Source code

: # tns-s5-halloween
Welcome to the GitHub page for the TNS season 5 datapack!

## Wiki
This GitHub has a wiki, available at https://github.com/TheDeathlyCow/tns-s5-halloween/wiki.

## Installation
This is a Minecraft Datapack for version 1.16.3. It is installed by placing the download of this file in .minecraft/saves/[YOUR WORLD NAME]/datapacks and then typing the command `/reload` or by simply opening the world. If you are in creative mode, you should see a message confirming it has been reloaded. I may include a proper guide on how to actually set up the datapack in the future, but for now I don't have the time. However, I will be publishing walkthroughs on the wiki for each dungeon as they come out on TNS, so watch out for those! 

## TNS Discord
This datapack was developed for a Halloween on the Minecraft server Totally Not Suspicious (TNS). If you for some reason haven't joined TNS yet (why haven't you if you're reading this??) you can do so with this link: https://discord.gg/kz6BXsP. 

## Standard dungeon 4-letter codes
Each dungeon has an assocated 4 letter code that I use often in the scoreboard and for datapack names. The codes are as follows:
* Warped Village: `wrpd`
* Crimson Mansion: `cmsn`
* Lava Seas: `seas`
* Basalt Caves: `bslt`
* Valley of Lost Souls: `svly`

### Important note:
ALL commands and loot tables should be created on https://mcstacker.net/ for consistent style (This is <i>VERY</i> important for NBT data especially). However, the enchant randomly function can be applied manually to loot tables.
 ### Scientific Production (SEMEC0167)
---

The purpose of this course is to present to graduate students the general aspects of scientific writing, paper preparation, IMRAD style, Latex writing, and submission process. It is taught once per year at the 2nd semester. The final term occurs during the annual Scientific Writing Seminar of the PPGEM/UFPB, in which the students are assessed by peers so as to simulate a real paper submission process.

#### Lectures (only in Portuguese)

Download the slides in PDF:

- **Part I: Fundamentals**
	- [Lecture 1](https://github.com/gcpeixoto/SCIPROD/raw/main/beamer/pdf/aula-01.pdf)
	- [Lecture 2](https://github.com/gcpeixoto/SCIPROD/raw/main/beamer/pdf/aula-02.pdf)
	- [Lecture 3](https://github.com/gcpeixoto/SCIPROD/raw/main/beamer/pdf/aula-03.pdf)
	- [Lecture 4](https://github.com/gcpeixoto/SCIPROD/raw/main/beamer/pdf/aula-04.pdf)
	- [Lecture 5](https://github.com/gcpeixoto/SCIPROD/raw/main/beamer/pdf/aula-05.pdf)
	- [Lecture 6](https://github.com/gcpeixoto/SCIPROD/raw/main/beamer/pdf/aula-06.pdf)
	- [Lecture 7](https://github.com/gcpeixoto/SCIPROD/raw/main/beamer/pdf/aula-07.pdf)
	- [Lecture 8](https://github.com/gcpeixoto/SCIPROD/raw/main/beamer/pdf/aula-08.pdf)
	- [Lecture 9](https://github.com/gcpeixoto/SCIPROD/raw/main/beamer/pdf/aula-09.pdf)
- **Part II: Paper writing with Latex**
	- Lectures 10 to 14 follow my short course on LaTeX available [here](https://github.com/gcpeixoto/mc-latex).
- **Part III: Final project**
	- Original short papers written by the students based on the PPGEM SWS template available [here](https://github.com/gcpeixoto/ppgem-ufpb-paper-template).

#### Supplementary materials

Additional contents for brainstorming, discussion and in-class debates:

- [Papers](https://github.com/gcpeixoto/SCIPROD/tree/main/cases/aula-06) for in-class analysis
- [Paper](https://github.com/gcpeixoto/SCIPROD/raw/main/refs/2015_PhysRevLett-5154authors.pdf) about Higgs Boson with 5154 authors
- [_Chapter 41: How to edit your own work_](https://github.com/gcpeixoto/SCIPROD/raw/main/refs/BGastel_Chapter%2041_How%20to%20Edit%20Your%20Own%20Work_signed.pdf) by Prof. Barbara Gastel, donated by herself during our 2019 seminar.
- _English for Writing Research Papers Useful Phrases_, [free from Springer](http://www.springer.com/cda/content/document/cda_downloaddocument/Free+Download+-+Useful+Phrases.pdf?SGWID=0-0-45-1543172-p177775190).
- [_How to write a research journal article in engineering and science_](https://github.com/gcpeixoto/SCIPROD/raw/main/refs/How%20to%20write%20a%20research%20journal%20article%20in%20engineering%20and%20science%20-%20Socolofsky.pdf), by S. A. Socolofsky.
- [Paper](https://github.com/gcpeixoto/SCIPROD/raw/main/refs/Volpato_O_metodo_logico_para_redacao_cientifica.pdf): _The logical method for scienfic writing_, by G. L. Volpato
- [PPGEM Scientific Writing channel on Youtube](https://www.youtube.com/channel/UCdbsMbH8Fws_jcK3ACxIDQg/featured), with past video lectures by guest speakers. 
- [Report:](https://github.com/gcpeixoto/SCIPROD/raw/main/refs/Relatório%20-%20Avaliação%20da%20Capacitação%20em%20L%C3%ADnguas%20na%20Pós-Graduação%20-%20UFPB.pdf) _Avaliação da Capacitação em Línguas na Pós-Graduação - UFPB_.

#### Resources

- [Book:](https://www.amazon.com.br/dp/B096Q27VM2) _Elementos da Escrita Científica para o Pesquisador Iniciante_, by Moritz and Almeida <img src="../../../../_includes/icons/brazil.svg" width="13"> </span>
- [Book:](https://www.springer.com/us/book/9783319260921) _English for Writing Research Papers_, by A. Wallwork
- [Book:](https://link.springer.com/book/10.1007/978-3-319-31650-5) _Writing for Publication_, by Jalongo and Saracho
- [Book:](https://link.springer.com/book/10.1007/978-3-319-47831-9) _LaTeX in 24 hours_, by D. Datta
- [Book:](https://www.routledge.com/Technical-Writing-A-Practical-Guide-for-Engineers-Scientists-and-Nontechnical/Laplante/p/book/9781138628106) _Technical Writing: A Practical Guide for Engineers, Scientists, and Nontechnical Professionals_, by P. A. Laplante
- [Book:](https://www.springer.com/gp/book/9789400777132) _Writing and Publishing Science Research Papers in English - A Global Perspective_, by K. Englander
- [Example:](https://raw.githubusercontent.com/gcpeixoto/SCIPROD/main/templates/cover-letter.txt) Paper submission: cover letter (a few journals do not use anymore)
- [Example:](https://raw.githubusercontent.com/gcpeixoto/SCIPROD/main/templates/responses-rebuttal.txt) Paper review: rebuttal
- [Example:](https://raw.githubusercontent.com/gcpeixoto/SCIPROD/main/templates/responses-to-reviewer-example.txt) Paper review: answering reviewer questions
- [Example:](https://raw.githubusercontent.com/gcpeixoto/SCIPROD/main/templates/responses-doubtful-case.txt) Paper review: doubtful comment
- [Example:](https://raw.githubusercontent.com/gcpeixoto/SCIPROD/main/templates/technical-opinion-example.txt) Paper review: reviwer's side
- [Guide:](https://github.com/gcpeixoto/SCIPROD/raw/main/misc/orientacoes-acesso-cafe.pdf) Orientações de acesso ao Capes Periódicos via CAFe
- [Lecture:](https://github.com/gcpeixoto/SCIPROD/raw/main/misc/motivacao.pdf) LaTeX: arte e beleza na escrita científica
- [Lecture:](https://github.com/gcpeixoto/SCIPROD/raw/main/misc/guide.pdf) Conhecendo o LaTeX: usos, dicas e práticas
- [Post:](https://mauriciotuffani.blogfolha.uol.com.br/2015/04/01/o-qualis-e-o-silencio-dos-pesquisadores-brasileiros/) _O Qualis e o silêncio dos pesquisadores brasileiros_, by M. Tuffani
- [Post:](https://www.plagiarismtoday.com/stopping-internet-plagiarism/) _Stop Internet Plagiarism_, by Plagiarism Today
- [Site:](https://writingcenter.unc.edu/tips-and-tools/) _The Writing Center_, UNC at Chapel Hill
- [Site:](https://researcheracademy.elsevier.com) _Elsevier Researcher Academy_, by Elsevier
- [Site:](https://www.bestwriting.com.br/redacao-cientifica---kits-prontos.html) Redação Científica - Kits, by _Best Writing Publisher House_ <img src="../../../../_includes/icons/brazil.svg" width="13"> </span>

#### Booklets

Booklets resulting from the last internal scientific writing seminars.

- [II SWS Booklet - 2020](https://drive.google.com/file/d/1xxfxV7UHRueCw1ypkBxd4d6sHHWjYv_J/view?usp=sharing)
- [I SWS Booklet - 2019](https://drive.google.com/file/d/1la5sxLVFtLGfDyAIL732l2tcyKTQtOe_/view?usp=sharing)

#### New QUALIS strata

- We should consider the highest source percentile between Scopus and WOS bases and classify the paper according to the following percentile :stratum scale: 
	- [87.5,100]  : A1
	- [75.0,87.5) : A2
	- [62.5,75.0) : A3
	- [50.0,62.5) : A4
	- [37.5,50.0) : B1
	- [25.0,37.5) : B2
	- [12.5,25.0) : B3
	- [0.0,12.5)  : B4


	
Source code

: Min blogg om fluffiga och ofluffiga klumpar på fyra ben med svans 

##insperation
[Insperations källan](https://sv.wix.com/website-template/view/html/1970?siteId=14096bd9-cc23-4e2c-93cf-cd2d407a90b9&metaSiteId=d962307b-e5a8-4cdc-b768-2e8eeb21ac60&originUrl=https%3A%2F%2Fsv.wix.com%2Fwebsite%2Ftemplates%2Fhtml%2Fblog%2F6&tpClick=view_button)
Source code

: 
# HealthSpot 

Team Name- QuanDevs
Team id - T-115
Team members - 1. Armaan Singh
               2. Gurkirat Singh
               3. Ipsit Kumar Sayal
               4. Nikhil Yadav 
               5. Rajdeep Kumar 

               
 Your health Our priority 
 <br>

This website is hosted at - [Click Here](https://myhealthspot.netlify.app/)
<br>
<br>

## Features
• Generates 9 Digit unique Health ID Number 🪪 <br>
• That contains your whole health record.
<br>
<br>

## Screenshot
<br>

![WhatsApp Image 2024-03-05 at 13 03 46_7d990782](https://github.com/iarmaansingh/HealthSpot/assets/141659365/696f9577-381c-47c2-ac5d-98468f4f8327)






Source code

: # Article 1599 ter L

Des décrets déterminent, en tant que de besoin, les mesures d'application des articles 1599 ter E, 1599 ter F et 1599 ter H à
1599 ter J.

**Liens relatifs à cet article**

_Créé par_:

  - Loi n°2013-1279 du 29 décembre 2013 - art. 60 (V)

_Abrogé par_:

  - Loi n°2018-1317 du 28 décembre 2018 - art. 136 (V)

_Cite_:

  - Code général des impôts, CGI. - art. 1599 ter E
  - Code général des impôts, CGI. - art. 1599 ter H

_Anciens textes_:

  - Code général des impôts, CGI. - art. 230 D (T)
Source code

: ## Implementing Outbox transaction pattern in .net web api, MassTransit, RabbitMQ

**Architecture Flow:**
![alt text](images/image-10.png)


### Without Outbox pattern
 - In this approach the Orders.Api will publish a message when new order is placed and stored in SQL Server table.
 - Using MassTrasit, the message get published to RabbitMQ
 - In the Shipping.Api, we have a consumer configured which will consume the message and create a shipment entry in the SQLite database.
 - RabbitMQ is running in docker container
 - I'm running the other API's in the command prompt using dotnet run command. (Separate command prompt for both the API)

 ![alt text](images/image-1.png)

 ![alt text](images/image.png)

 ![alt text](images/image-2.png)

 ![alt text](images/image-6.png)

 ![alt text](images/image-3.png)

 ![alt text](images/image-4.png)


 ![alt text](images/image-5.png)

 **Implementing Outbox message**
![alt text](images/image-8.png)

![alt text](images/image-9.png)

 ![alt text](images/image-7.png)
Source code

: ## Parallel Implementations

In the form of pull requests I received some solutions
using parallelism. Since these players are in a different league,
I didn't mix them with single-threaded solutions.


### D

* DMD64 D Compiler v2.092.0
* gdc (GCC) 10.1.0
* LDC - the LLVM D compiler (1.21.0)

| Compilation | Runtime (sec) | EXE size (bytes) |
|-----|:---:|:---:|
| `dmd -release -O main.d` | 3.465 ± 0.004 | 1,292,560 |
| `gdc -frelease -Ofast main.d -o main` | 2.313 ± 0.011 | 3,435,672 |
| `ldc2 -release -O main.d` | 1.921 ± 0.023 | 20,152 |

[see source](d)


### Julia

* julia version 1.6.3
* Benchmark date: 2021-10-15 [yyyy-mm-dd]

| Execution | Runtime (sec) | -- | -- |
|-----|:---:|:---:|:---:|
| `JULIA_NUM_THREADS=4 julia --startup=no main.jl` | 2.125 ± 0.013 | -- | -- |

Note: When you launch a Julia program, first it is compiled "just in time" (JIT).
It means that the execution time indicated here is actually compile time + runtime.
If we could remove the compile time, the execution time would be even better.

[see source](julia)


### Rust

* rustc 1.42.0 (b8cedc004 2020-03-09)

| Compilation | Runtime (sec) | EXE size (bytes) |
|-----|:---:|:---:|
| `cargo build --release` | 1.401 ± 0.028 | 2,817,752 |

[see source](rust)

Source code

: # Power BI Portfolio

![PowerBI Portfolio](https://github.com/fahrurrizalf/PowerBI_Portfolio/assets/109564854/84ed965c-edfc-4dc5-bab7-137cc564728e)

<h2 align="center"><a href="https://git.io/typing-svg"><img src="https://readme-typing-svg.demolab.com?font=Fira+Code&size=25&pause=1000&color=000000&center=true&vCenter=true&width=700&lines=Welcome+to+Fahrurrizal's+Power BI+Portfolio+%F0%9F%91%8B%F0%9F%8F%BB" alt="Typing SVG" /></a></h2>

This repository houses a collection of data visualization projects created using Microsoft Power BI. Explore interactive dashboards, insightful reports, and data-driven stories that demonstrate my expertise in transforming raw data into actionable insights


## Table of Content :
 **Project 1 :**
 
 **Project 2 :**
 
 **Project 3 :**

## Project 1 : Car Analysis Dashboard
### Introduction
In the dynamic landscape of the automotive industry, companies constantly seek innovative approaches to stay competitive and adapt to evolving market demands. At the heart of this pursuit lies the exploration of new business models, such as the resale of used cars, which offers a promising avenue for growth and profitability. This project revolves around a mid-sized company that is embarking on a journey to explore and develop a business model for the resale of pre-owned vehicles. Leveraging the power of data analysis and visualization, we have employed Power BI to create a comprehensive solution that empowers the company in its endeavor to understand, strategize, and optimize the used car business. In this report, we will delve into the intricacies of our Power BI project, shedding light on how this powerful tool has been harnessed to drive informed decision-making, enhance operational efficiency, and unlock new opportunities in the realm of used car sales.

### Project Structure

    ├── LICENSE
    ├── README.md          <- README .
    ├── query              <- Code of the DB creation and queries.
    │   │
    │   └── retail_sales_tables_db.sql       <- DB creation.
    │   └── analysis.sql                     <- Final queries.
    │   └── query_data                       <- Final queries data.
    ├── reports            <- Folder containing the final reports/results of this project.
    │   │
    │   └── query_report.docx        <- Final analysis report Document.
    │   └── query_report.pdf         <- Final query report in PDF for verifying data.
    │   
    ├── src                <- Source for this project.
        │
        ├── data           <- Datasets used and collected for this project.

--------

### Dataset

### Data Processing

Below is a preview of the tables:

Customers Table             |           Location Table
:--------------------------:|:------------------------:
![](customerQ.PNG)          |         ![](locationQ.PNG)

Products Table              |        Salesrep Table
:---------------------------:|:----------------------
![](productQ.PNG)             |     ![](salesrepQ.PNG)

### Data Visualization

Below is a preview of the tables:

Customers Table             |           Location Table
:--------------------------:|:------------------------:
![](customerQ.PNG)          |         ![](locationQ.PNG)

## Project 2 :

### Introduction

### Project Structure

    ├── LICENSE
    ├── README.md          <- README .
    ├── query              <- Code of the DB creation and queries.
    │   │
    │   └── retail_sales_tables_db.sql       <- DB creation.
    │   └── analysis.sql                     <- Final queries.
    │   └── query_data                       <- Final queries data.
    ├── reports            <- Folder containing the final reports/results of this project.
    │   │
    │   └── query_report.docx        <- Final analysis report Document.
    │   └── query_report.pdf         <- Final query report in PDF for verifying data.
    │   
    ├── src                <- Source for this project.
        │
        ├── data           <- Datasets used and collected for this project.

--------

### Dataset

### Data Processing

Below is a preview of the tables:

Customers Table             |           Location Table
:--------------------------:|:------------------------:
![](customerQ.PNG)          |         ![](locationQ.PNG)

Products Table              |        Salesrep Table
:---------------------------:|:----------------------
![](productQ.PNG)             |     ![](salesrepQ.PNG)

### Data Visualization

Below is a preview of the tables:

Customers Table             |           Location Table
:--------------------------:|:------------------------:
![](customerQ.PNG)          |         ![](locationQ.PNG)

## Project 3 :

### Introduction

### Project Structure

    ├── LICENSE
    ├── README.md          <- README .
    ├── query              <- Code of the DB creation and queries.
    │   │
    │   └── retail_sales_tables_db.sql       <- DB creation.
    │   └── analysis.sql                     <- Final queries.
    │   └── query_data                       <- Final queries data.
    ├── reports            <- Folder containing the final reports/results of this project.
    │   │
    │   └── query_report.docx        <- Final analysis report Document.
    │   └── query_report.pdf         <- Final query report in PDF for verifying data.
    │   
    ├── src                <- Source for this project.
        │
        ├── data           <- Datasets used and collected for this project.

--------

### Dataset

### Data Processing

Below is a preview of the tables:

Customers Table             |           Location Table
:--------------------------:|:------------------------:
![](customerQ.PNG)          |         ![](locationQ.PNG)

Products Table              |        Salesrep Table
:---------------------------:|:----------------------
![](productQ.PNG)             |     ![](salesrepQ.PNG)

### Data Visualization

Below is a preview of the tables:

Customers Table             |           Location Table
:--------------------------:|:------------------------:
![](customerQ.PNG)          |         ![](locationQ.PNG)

→ **PROBLEM STATEMENT**
Of the lines above, output exactly those from the line bearing "This is a Minecraft" through the line bearing "## Standard dungeon 4-letter codes", inclusive.

→ **RESPONSE BOX**
This is a Minecraft Datapack for version 1.16.3. It is installed by placing the download of this file in .minecraft/saves/[YOUR WORLD NAME]/datapacks and then typing the command `/reload` or by simply opening the world. If you are in creative mode, you should see a message confirming it has been reloaded. I may include a proper guide on how to actually set up the datapack in the future, but for now I don't have the time. However, I will be publishing walkthroughs on the wiki for each dungeon as they come out on TNS, so watch out for those! 

## TNS Discord
This datapack was developed for a Halloween on the Minecraft server Totally Not Suspicious (TNS). If you for some reason haven't joined TNS yet (why haven't you if you're reading this??) you can do so with this link: https://discord.gg/kz6BXsP. 

## Standard dungeon 4-letter codes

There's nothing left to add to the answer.